Summer flowers on Kodak Ektachrome E100G

For my birthday this year my mom bought me a bunch of new flowering plants for my front garden. She did most of the work planting them, too. What a nice gift!

Daisies

I so enjoy walking through my garden for a minute before I get in the car to go to work. I pull off a few dead flowers, take in the scents of the flowers that have them, and generally enjoy a peaceful moment before getting busy.

More pink phlox

Shortly after all the new plants were in the ground and had gotten happy in their new surroundings, I loaded some E100G slide film into my Yashica-D and shot the whole roll in ten minutes. These, by the way, are the same lilies I featured on Monday.

Yellow and purple lilies

These aren’t the finest photographs I’ve ever taken, but I had so much fun shooting them. I love my Yashica-D. It just feels so good and right in my hands. Everything about the camera feels solid, precise, and elegant.

Lobelia

Mom and I — well, mostly Mom — moved a bunch of my existing plants to better locations. These coneflowers and yellow daisies came from Mom’s garden in South Bend before she moved here. They grew too tall where I had them before, so into the main front bed they went where they can be as tall as they want to be.

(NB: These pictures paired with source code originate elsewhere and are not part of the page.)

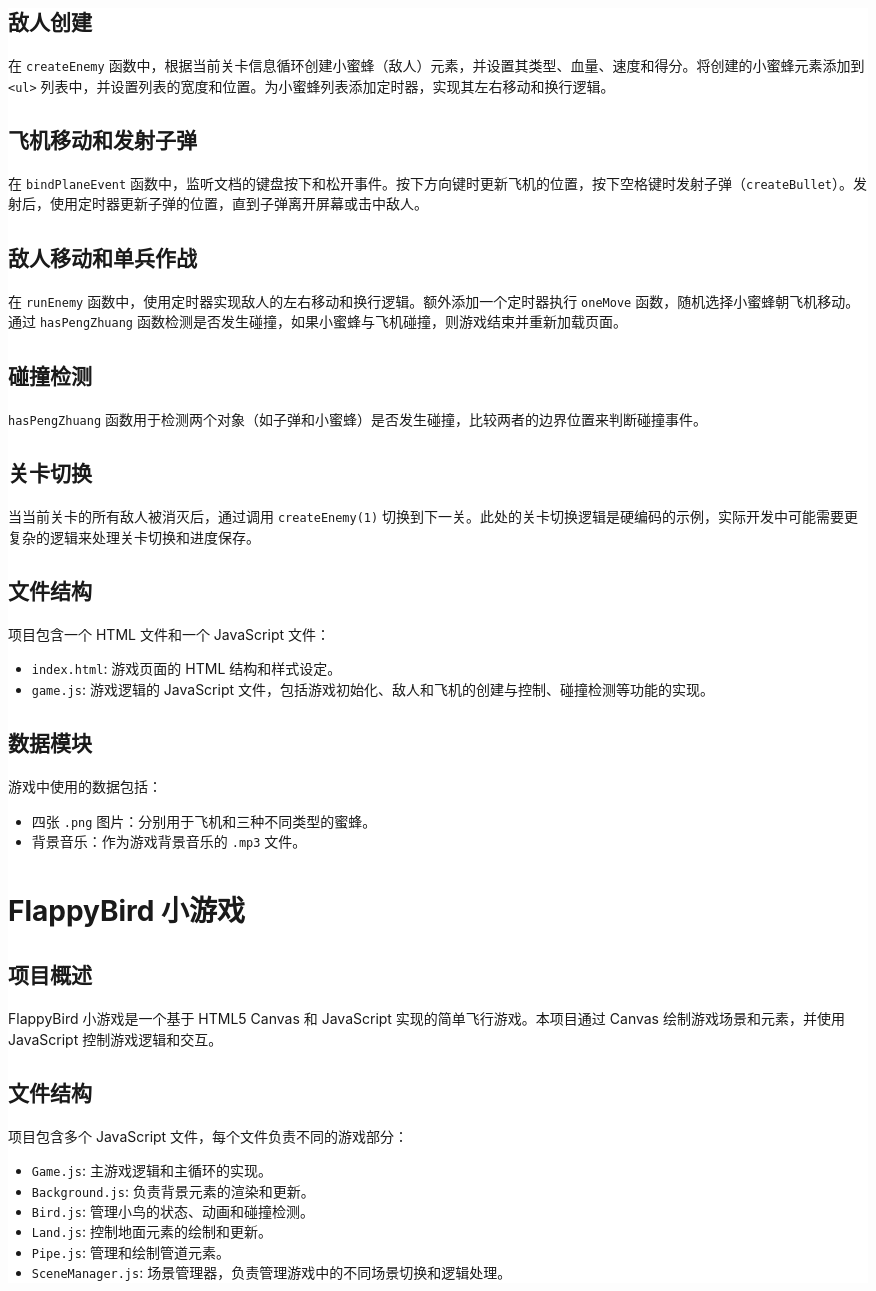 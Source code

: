 ## 敌人创建

在 `createEnemy` 函数中，根据当前关卡信息循环创建小蜜蜂（敌人）元素，并设置其类型、血量、速度和得分。将创建的小蜜蜂元素添加到 `<ul>` 列表中，并设置列表的宽度和位置。为小蜜蜂列表添加定时器，实现其左右移动和换行逻辑。

## 飞机移动和发射子弹

在 `bindPlaneEvent` 函数中，监听文档的键盘按下和松开事件。按下方向键时更新飞机的位置，按下空格键时发射子弹（`createBullet`）。发射后，使用定时器更新子弹的位置，直到子弹离开屏幕或击中敌人。

## 敌人移动和单兵作战

在 `runEnemy` 函数中，使用定时器实现敌人的左右移动和换行逻辑。额外添加一个定时器执行 `oneMove` 函数，随机选择小蜜蜂朝飞机移动。通过 `hasPengZhuang` 函数检测是否发生碰撞，如果小蜜蜂与飞机碰撞，则游戏结束并重新加载页面。

## 碰撞检测

`hasPengZhuang` 函数用于检测两个对象（如子弹和小蜜蜂）是否发生碰撞，比较两者的边界位置来判断碰撞事件。

## 关卡切换

当当前关卡的所有敌人被消灭后，通过调用 `createEnemy(1)` 切换到下一关。此处的关卡切换逻辑是硬编码的示例，实际开发中可能需要更复杂的逻辑来处理关卡切换和进度保存。

## 文件结构

项目包含一个 HTML 文件和一个 JavaScript 文件：

- `index.html`: 游戏页面的 HTML 结构和样式设定。
- `game.js`: 游戏逻辑的 JavaScript 文件，包括游戏初始化、敌人和飞机的创建与控制、碰撞检测等功能的实现。

## 数据模块

游戏中使用的数据包括：

- 四张 `.png` 图片：分别用于飞机和三种不同类型的蜜蜂。
- 背景音乐：作为游戏背景音乐的 `.mp3` 文件。

# FlappyBird 小游戏

## 项目概述

FlappyBird 小游戏是一个基于 HTML5 Canvas 和 JavaScript 实现的简单飞行游戏。本项目通过 Canvas 绘制游戏场景和元素，并使用 JavaScript 控制游戏逻辑和交互。

## 文件结构

项目包含多个 JavaScript 文件，每个文件负责不同的游戏部分：

- `Game.js`: 主游戏逻辑和主循环的实现。
- `Background.js`: 负责背景元素的渲染和更新。
- `Bird.js`: 管理小鸟的状态、动画和碰撞检测。
- `Land.js`: 控制地面元素的绘制和更新。
- `Pipe.js`: 管理和绘制管道元素。
- `SceneManager.js`: 场景管理器，负责管理游戏中的不同场景切换和逻辑处理。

Coneflowers and yellow daisies

I bought these hosta at Wal-Mart a couple years ago. My next-door neighbor would probably be miffed if he knew, as he’s a master hosta grower and keeps offering me plants from his prodigious growings, which I usually decline. His timing is always terrible — when he offers, it never fails that I’m up to my armpits in alligators and don’t have time to plant anything.

Hosta

Most years I buy a flowering plant in a pot for my front stoop. This year, it was purple petunias. Purple is my favorite color. Kudos to Kodak E100G for rendering the color right. So many films miss the boat on purple.

Potted petunias

Here’s my favorite shot from the roll. It’s not square because I flubbed up the winding a little bit at the beginning of the roll, and it resulted in the last frame being cut off. I cropped it to the usable part of the image.

Yellow and purple lilies, redux

Comments

13 responses to “Summer flowers on Kodak Ektachrome E100G”

  1. J P Cavanaugh Avatar

    My mother was never much of a gardener, but her aunt was. Aunt Alma gave mom some daisies, which we planted behind the house. The daisies thrived there, and they were always my favorites as a kid, maybe because they were one of very few flowers I could identify on sight. I had not thought of them in years!

    1. Jim Grey Avatar

      I was that way with tulips. Somebody had a big clump of them in their front yard on my walk to school. I knew what they were and so therefore I was fascinated by them. Other flowers were indistinguishable to me back then.

  2. davidvanilla Avatar

    Walking among such beauty early in the morning has to be a soothing way to start a day. Thanks for taking us along.

    1. Jim Grey Avatar

      You’re welcome!

  3. Joe shoots resurrected cameras Avatar

    Wow, the colors! I wish I had been able to shoot some of this before it was gone.

    1. Jim Grey Avatar

      This was all right outside my front door, so it was easy to sneak the pics in.

  4. Marcus Avatar

    E100G was my favourite film to use in the Contax 645 before it (the film) became extinct. Did you have a roll in your freezer? Now I use Provia 100F in the medium format camera and the cheaper Agfa CT100 for 35mm. Both are good.

    1. Jim Grey Avatar

      I bought a 5 pack when I discovered that Kodak had discontinued the film, and am slowly shooting it. I think I have two rolls left, both in the fridge. Since then I discovered I like Ektar 100 so much that I’m unlikely to shoot much slide film after my E100G is gone. Maybe an occasional roll of Velvia 50 for things that I want to be hyper-saturated.

      1. Marcus Avatar

        Kodak’s Portra is very nice, though a bit different than the E100G. It has fine grain and natural colour. Ektar is very saturated but I can’t seem to get decent results from it. I think it needs very precise exposure.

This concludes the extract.